Strip away the flow and look at the estimator on a fixed matrix AA where we know the answer. With zz a random sign vector (Rademacher, zi{±1}z_i\in\{\pm1\}), zAz=i,jAijzizjz^\top A z = \sum_{i,j} A_{ij} z_i z_j. Taking expectations, the off-diagonal terms vanish (E[zizj]=0\mathbb{E}[z_i z_j]=0 for iji\ne j) and the diagonal terms survive (zi2=1z_i^2 = 1), leaving exactly iAii=tr(A)\sum_i A_{ii} = \operatorname{tr}(A). The nn-probe estimator averages nn such draws.

d = 24
key = jr.key(0)
A_key, _ = jr.split(key)
# A symmetric matrix with a known trace.
M = jr.normal(A_key, (d, d))
A = 0.5 * (M + M.T)
tr_exact = float(jnp.trace(A))


def hutch_estimate(A, Z):
    """n-probe Hutchinson estimate from probes Z of shape (n, d): mean_k z_k^T A z_k."""
    return jnp.mean(jnp.sum((Z @ A) * Z, axis=1))


def rademacher(key, n, d):
    return jnp.sign(jr.normal(key, (n, d)))
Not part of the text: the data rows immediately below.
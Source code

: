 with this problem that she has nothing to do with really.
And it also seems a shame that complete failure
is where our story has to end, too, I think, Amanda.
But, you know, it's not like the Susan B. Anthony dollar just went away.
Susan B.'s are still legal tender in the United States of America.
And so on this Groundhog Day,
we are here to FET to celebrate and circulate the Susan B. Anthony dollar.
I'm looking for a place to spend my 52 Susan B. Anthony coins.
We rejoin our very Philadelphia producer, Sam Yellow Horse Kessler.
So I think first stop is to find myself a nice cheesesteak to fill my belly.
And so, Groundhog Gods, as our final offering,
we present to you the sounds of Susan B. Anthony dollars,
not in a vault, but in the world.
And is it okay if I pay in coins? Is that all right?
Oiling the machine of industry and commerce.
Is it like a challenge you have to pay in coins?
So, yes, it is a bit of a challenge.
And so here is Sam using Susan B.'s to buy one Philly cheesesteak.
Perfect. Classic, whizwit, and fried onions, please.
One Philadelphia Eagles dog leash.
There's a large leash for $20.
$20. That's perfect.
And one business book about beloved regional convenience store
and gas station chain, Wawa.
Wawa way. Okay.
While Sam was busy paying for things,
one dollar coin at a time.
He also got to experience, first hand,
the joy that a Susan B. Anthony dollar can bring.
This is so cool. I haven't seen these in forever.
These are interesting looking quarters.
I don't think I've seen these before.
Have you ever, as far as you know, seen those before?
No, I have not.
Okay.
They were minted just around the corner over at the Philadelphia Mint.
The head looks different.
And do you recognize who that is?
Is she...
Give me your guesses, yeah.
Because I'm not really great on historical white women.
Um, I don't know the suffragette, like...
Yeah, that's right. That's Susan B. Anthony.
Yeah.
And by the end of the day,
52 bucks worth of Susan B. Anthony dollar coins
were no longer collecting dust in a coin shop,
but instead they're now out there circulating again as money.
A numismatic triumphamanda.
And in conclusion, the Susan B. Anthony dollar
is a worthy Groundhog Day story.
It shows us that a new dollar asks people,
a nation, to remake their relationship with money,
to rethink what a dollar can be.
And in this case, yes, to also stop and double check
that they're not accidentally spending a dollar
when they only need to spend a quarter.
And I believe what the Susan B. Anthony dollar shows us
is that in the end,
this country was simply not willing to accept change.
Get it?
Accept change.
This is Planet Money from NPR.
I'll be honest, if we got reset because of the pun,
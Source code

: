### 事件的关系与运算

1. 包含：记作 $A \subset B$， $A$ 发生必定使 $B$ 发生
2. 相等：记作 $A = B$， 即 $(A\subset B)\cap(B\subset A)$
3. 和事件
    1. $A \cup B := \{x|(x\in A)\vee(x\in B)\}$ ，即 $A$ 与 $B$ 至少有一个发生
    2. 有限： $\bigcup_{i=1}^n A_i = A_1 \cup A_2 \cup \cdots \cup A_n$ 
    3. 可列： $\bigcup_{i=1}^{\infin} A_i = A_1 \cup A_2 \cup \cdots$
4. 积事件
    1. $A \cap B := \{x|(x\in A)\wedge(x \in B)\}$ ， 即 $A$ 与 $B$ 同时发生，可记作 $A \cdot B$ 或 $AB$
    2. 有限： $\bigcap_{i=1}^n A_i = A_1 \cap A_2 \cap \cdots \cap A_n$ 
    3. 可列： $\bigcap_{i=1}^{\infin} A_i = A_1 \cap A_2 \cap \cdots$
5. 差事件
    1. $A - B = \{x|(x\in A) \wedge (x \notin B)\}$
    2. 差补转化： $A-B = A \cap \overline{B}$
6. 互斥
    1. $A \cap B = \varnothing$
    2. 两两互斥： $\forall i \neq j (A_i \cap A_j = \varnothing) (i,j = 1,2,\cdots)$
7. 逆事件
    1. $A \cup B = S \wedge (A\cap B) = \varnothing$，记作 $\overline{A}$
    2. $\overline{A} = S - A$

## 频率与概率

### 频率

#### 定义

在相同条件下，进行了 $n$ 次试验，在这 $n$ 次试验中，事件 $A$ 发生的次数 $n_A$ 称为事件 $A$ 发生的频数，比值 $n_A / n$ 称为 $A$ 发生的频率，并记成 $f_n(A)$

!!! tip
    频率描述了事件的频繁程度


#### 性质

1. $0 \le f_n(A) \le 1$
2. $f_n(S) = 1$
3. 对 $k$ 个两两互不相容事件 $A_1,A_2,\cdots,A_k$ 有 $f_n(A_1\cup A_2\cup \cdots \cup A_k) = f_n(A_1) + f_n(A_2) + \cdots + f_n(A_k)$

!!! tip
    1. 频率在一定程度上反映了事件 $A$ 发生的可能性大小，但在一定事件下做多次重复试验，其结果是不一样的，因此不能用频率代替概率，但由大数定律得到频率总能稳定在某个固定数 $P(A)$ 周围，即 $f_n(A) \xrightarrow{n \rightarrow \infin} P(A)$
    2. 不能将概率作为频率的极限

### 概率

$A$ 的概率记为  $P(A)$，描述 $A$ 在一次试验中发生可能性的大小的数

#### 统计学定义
# One probe at a time: unbiased but noisy.
single = jnp.array([hutch_estimate(A, rademacher(jr.key(s), 1, d)) for s in range(2000)])
print(f"exact trace                         = {tr_exact:+.4f}")
print(f"mean of 2000 single-probe estimates = {float(single.mean()):+.4f}  (unbiased)")
print(f"std  of single-probe estimates      = {float(single.std()):.4f}   (the noise to beat)")
exact trace                         = -2.7480
mean of 2000 single-probe estimates = -2.8666  (unbiased)
std  of single-probe estimates      = 21.7016   (the noise to beat)

The single-probe estimate is centered on the true trace but scatters widely. The nn-probe estimator averages that noise down. We sweep nn and measure the RMSE over many independent estimators, expecting the classic Monte-Carlo 1/n1/\sqrt{n}.

probe_counts = np.array([1, 2, 4, 8, 16, 32, 64, 128, 256, 512])
n_trials = 400


def rmse_vs_n(sampler):
    out = []
    for i, n in enumerate(probe_counts):
        ests = jnp.array([
            hutch_estimate(A, sampler(jr.key(1000 * i + t), int(n), d))
            for t in range(n_trials)
        ])
        out.append(float(jnp.sqrt(jnp.mean((ests - tr_exact) ** 2))))
    return np.array(out)


rmse_rad = rmse_vs_n(rademacher)

fig, ax = plt.subplots(figsize=(6.2, 4.2))
ax.loglog(probe_counts, rmse_rad, "o-", color=DATA_COLOR, label="Rademacher RMSE")
ref = rmse_rad[0] / np.sqrt(probe_counts / probe_counts[0])
ax.loglog(probe_counts, ref, "k:", alpha=0.6, label=r"$\propto 1/\sqrt{n}$")
ax.set(xlabel="number of probes $n$", ylabel="RMSE of trace estimate",
       title="Hutchinson estimator converges as $1/\\sqrt{n}$")
ax.legend()
style_ax(ax)
fig.tight_layout()
<Figure size 620x420 with 1 Axes>

The RMSE rides the 1/n1/\sqrt{n} reference exactly: quadrupling the probes halves the error. There is no bias to worry about — only this variance, which is why the probe distribution matters.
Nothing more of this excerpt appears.